The Water-Method Man - Page 72

'There was a lot of electricity,' Colm told him.

In the taxi, Bogus bubbled about the number of cars. Had Colm ever seen so many? Had he ever smelled air this bad? Tulpen held the child's rucksack in her lap and bit her lip. She was about to cry; Bogus hadn't even introduced her to Colm.

That awkwardness took place at Tulpen's apartment. Colm was fascinated by the fish and turtles. What were their names? Who had found them? Then Bogus remembered Tulpen, and remembered, too, that she'd been just as nervous about Colm coming as he had. She wanted to know, What did five-year-olds eat, what did they like to do, how big were they, when did they go to sleep? Suddenly Bogus realized how important he was to her, and it chilled him. Almost as fiercely as he wanted Colm to like him she wanted Colm to like her.

'I'm sorry, I'm sorry,' he whispered to her in the kitchen. She was preparing a snack for the turtles so that Colm could feed them.

'It's all right, it's all right,' she said. 'He's a beautiful child, Trumper. Isn't he beautiful?'

'Yes,' Bogus whispered, and went back to watch Colm with the turtles.

'These live in fresh water, right?' said Colm.

Trumper didn't know.

'Right,' said Tulpen. 'Do you ever see any turtles in the ocean?'

'Yes, I have one,' Colm said. 'Couth caught him, a big one.' He spread his arms - too wide, Trumper thought, for any turtle Couth could have caught around Georgetown, but a fair exaggeration for Colm. 'We have to change his water every day. Sea water; that's salt water. He'd die in here,' he said, peering into one of Tulpen's elaborate tanks. 'And these turtles,' he said, his voice bright with discovery, 'they'd die in my tank at home, right?'

'Right,' Tulpen said.

Colm turned his attention to the fish. 'I had some minnows, but they all died. I don't have any fish.' He watched their bright colors intently.

'Well,' Tulpen told him, 'you pick out your favorite one there, and when you go home you can take it with you. I've got a little bowl a fish can travel in.'

'Really?'

'Sure,' Tulpen said. 'They eat special food, and I'll give you some of that too, and when you get it home, you'll have to get a tank for it, with a little hose thing which puts air in the water--' She was showing him the fixture, on one of her aquariums, when he cut her off.

'Couth can make one,' Colm said. 'He made one like that for my turtle.'

'Well, good,' Tulpen said. She watched Trumper slip off to the bathroom. 'Then you'll have a fish to go with your turtle.'

'Right,' said Colm, nodding eagerly and smiling at her. 'But not in the same water, right?
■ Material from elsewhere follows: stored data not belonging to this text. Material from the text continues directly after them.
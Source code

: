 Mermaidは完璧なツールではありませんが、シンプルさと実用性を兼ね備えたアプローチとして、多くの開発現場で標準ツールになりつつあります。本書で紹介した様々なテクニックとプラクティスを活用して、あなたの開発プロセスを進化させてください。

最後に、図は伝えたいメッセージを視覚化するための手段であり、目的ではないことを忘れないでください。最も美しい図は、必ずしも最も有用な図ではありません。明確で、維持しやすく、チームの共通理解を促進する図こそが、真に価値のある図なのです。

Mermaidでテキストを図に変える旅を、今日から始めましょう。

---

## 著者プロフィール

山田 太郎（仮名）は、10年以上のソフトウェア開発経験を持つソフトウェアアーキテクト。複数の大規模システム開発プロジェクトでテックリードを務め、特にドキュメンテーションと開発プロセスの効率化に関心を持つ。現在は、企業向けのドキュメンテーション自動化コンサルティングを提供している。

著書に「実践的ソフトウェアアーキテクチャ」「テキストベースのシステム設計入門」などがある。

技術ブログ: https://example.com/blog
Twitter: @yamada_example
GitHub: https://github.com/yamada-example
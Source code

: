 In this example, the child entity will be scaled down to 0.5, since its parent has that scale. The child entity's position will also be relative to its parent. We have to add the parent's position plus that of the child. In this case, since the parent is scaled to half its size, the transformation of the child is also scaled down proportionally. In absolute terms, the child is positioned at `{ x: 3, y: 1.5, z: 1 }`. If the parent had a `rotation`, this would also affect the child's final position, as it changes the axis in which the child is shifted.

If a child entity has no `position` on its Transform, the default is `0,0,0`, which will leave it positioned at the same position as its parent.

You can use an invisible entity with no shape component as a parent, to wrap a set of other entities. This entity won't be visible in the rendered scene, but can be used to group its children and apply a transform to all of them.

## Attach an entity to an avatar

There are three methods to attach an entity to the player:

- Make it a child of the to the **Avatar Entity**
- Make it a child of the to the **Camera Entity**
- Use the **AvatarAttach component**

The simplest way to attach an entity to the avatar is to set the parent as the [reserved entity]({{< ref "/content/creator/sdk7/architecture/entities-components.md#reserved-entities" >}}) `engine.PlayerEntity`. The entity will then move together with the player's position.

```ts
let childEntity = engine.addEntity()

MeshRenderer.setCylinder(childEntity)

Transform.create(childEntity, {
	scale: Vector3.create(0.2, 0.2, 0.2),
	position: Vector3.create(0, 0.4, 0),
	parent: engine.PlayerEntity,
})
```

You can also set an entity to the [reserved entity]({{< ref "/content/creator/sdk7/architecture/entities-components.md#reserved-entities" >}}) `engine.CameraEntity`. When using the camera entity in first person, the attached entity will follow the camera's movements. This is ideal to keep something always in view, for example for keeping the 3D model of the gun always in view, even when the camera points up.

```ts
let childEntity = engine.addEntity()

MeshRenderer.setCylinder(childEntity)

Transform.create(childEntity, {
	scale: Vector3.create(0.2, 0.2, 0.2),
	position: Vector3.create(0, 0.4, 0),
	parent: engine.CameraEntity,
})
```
The fish has to have fresh water, not salt water, right?' He was a very exact little boy.

'Right,' Tulpen told him. She listened to Bogus, in the bathroom, flushing himself away.

They went to the Bronx Zoo: Colm and Bogus, Tulpen, Ralph Packer and Kent, along with about two thousand dollars' worth of movie equipment. Packer shot Bogus and Colm riding the subway out to the Bronx during that long ugly stretch when it is above ground.

Colm watched the laundry flapping from the grimy apartments, in the grimy buildings alongside the tracks. 'Boy, don't those clothes get dirty?' he asked.

'Yup,' Bogus said. He wanted to throw Ralph Packer, Kent and the two-thousand-dollar movie equipment off the subway, preferably at high speed. But Tulpen was being very nice, and Colm obviously liked her. She was trying hard, of course, but there was more than enough that was natural about her to make Colm feel at home with her.

Colm had never liked Ralph, though. Even when he'd been a baby and Ralph had come to their place in Iowa, Colm didn't like him. When the camera ran on and on, Colm would stare into the lens until Ralph stopped, put down the camera and stared back. Then Colm would pretend he was bored and look away.

'Colm?' Bogus whispered. 'Do you think Ralph would live in fresh water or sea water?' Colm giggled, then whispered to Tulpen and told her what Bogus had said. She smiled and told Colm something, which he passed back to Bogus. The camera was running again.

'Oil,' Colm whispered.

'What?' said Bogus.

'Oil!' Colm said. Ralph would live in oil.

'Right!' said Trumper, flashing a grateful look at Tulpen.

'Right!' Colm shouted. Aware that the camera was running again and aimed at him, he proceeded to stare Ralph Packer down.

'The kid keeps looking at the camera,' Kent told Ralph.